SUPPLIED MATERIAL:
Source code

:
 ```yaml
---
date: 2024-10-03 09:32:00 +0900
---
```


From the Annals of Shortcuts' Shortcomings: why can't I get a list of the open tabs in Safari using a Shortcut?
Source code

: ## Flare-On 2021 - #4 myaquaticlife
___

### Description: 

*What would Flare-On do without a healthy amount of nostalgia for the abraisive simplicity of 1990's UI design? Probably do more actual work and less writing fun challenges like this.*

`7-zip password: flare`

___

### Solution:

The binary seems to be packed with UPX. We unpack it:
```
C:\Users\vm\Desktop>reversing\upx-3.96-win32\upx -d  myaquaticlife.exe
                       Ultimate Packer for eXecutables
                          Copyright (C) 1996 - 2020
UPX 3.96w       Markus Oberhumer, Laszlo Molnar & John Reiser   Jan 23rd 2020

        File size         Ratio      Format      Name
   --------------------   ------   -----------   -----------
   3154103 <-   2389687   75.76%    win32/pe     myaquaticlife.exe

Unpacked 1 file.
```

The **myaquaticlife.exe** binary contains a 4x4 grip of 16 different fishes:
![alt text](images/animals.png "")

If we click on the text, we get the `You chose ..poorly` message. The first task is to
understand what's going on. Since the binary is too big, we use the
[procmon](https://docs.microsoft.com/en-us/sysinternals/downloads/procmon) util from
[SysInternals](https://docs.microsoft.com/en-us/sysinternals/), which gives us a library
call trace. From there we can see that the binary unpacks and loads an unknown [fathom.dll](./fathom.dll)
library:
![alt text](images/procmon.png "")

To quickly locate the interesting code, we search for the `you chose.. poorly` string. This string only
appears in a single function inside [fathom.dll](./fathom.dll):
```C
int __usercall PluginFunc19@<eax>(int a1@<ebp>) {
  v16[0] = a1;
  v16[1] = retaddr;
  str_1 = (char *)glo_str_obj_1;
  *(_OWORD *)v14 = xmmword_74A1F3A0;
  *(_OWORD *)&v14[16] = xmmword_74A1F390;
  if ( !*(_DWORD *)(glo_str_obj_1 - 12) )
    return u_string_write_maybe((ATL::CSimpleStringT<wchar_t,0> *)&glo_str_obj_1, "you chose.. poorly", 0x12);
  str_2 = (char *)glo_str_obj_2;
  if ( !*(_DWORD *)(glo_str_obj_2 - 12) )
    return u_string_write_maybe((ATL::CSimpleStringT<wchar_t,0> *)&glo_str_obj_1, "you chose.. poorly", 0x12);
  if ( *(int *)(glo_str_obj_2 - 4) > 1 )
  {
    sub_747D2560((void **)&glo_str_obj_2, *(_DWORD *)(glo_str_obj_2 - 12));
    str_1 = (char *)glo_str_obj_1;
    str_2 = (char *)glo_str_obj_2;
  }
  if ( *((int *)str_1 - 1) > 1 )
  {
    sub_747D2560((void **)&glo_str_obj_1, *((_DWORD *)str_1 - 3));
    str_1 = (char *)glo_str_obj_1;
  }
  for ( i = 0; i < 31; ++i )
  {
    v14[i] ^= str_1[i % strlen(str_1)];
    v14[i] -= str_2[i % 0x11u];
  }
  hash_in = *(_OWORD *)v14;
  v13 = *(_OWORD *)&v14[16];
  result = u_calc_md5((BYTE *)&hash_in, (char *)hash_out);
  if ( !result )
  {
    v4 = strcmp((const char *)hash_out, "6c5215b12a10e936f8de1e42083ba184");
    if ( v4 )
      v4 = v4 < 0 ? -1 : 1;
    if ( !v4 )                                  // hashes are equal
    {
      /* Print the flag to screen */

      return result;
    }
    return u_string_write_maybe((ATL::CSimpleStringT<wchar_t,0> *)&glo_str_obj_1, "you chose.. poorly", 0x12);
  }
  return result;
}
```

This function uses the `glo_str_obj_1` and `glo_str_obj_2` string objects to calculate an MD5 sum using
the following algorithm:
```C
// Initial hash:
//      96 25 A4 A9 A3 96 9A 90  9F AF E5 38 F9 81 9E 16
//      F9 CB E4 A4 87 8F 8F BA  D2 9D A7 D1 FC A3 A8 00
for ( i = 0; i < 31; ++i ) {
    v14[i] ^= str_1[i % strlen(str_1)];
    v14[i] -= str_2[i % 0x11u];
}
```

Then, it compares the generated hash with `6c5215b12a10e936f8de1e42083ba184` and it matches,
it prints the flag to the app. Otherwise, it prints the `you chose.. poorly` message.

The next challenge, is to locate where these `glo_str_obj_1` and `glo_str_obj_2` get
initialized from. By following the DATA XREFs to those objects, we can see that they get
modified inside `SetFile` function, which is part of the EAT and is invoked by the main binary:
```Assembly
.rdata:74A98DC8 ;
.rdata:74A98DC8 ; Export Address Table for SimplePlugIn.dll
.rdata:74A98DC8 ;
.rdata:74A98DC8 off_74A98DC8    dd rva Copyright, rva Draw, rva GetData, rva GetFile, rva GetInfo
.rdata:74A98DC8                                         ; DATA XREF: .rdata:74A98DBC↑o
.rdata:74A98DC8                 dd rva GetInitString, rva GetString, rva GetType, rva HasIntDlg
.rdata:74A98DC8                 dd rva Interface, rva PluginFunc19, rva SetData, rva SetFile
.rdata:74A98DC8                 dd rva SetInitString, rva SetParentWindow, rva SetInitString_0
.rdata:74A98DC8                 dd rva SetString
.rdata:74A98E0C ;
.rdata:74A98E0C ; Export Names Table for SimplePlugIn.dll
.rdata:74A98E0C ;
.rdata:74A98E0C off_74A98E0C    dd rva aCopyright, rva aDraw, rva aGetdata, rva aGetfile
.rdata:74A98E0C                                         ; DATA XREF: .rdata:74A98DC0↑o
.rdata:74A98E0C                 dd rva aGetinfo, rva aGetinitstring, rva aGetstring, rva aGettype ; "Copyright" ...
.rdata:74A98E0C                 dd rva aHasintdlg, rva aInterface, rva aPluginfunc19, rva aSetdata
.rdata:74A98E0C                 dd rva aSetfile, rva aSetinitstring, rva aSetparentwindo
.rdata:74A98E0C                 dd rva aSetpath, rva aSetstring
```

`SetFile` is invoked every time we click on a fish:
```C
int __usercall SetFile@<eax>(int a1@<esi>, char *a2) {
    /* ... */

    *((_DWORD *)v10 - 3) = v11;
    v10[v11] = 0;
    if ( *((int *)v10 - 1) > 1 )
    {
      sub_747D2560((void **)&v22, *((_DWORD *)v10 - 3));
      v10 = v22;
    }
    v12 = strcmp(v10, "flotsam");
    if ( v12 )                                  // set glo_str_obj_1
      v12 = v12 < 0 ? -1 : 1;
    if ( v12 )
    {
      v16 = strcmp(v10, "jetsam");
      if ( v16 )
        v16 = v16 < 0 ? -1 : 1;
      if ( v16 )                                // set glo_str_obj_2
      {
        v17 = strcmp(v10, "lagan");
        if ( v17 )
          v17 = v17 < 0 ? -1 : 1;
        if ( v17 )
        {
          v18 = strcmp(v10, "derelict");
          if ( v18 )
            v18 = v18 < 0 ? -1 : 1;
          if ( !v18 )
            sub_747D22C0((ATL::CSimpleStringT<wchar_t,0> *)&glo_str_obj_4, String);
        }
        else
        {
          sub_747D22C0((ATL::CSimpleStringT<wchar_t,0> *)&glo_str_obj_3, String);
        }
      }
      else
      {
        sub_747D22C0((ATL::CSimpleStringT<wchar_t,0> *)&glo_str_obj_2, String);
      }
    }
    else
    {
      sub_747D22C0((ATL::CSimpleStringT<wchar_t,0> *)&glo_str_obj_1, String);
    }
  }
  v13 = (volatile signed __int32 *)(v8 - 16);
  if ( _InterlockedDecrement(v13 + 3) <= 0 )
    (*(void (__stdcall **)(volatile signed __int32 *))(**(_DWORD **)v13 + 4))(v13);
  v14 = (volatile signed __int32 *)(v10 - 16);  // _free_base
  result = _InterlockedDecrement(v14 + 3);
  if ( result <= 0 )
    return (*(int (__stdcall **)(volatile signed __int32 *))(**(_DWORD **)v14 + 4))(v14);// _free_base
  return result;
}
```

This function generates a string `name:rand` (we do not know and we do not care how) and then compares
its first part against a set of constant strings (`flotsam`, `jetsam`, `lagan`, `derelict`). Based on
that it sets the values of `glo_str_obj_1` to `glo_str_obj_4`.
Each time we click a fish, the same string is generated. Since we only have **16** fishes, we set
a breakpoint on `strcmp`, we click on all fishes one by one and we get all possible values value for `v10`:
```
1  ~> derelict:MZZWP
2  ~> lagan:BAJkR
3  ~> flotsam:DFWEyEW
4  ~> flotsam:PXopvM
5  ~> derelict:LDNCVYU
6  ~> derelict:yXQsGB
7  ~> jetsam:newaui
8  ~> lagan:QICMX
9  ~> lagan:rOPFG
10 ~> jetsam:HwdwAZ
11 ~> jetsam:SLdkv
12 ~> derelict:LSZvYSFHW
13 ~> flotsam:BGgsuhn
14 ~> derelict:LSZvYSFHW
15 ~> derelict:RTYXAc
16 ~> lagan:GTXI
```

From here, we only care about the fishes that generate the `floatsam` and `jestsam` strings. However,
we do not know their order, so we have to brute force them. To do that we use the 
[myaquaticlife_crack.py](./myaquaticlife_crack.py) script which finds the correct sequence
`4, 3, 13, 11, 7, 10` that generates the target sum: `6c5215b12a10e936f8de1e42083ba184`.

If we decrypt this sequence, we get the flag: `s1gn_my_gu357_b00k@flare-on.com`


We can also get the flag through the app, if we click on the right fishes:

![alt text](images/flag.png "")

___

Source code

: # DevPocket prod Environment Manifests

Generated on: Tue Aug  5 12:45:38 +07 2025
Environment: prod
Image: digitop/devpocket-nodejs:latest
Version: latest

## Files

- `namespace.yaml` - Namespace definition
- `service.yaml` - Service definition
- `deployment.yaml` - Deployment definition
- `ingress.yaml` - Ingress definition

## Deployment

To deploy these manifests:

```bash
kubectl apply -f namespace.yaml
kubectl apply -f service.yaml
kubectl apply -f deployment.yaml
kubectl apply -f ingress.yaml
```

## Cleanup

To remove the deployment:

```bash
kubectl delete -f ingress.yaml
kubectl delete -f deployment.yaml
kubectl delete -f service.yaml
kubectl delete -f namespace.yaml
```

TASK REQUIREMENTS: What is needed is a single figure, the number of lines in the entries above that contain "using".

EXERCISE RESPONSE: 2